Have you ever had one of those days that just kept going and going and going, like the Energizer bunny, except it was going in the WRONG direction? Me too, but never quite as much as yesterday. Yesterday was a complete (well, almost complete) debacle.
Started off just fine, posing as Wonder Woman. Even though my boot covers ripped to shreds trying to get them on and off (stupid Super Girl and Bat Girl had WAY better boot covers), the 40 minute presentation went fine. Of course I wasn't nervous being dressed up as WW in front of 150 strangers, but a couple of the others were. I'm sure I came off as a moron, but I didn't really care. Afterward, I had breakfast with my friend, Laurie, and she took me on a little tour of Spokane. We even went on the (over-priced) gondola to look at the falls.
Anyway, I had moved my flight up from this morning to yesterday afternoon. My flight was to arrive back in Minneapolis at 6pm or so. Not bad! When I approached the gate, I realized that my flight was delayed (as were several of the others, based on the fact that there were gobs of people standing around). There was nowhere to sit, because people are stupid and apparently have to leave one seat between them and the person next to them (and subsequently pile their stuff/newspaper/etc on the "empty" chair). So, I sat on a windowsill.
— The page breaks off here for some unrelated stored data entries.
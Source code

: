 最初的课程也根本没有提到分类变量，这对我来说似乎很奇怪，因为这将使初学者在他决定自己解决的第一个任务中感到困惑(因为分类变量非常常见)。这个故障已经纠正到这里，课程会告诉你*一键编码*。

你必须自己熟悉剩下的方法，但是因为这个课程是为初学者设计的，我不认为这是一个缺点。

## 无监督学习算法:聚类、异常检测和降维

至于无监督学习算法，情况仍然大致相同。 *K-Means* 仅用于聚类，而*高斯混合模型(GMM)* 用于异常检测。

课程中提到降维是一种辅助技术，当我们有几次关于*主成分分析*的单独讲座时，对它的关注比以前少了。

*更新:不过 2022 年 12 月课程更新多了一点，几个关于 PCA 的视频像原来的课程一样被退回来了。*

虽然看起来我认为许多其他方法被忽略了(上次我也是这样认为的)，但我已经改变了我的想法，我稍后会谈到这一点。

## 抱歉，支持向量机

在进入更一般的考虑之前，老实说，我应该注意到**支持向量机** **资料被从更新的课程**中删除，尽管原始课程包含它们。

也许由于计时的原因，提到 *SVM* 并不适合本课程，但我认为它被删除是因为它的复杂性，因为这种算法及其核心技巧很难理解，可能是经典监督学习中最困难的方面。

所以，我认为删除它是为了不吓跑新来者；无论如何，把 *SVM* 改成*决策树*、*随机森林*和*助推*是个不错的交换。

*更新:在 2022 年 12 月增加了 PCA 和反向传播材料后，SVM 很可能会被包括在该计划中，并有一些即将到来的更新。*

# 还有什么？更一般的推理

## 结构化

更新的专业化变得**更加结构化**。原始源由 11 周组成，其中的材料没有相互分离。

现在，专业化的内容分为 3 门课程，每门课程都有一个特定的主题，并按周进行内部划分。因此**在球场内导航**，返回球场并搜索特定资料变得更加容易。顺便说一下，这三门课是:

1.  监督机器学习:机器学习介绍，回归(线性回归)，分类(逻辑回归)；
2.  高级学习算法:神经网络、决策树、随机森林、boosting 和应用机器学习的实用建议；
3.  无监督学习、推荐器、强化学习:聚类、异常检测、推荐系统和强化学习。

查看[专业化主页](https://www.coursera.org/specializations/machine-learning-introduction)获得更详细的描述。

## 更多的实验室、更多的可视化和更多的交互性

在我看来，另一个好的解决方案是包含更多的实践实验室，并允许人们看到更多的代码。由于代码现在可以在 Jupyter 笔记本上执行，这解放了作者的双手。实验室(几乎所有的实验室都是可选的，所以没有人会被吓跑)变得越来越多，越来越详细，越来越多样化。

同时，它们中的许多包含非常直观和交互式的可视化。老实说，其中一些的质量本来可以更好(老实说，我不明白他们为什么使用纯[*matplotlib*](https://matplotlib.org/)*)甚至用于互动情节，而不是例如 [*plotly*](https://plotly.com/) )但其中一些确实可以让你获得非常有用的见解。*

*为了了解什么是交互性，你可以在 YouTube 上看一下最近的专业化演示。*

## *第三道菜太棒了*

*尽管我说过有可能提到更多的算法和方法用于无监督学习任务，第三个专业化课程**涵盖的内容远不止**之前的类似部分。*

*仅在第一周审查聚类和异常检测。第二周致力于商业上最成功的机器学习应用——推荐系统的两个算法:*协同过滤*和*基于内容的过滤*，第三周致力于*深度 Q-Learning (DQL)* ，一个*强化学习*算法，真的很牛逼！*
It was only a 30 minute delay or so, which was good. I had an awesome seat, bulkhead, directly behind first class. Well, at least I *thought* it was a great seat. Then a toddler sat next to me. Now, I like kids, but a toddler (15-month-old) on a plane is NOT fun. He did really well though, for the first 30 minutes or so, and then I put on my awesome noise canceling headphones and listened to music. No toddler noise, just pure blissful music.
After another hour and a half, they told us to put away electronic devices. Yea! We're almost there, and the delay didn't delay us at all! Suddenly, I heard a strange, loud, annoying sound. It reminded me of when we'd go out to the garage and Alyce would still be in the house, and yip and yap til we let her out with us. Yup...there was a dog yapping loudly, directly in front of me. Oh yeah, AND the toddler was screeching top of lung, 90% of the time.
Thank God we'd be landing soon.
"Attention all passengers, there are strong storms in the Twin Cities, and we need to maintain our position for another 30 minutes. No planes are cleared for landing, so we will let you know when we can make our way in."
30 more minutes (on top of the 25 minutes we were supposed to be arriving) of screeching and yapping. No electronic devices. Thus far, I had avoided eye contact with the parents of the screecher, in the hopes of them keeping the child from at least climbing all over me. You see, as soon as they would see my eyes, I knew they would assume that it was okay. They'd be able to tell that I'd be a sucker and help out, or at least let the kid bump into my legs every once in a while. I so did not want to make eye contact.
I made eye contact.
Suddenly, my life worsened. I had Mr. Screech climbing on, under, around my legs. I had people glaring at ME now, for the noise he was making. I had a tremendous headache. And the dog was still yapping. Mind you, we are in row 5. First class is directly in front of me, and the dog is right there in row 4 of first class. The other people in first class had to be PISSED. *I* was pissed, and I was not in first class!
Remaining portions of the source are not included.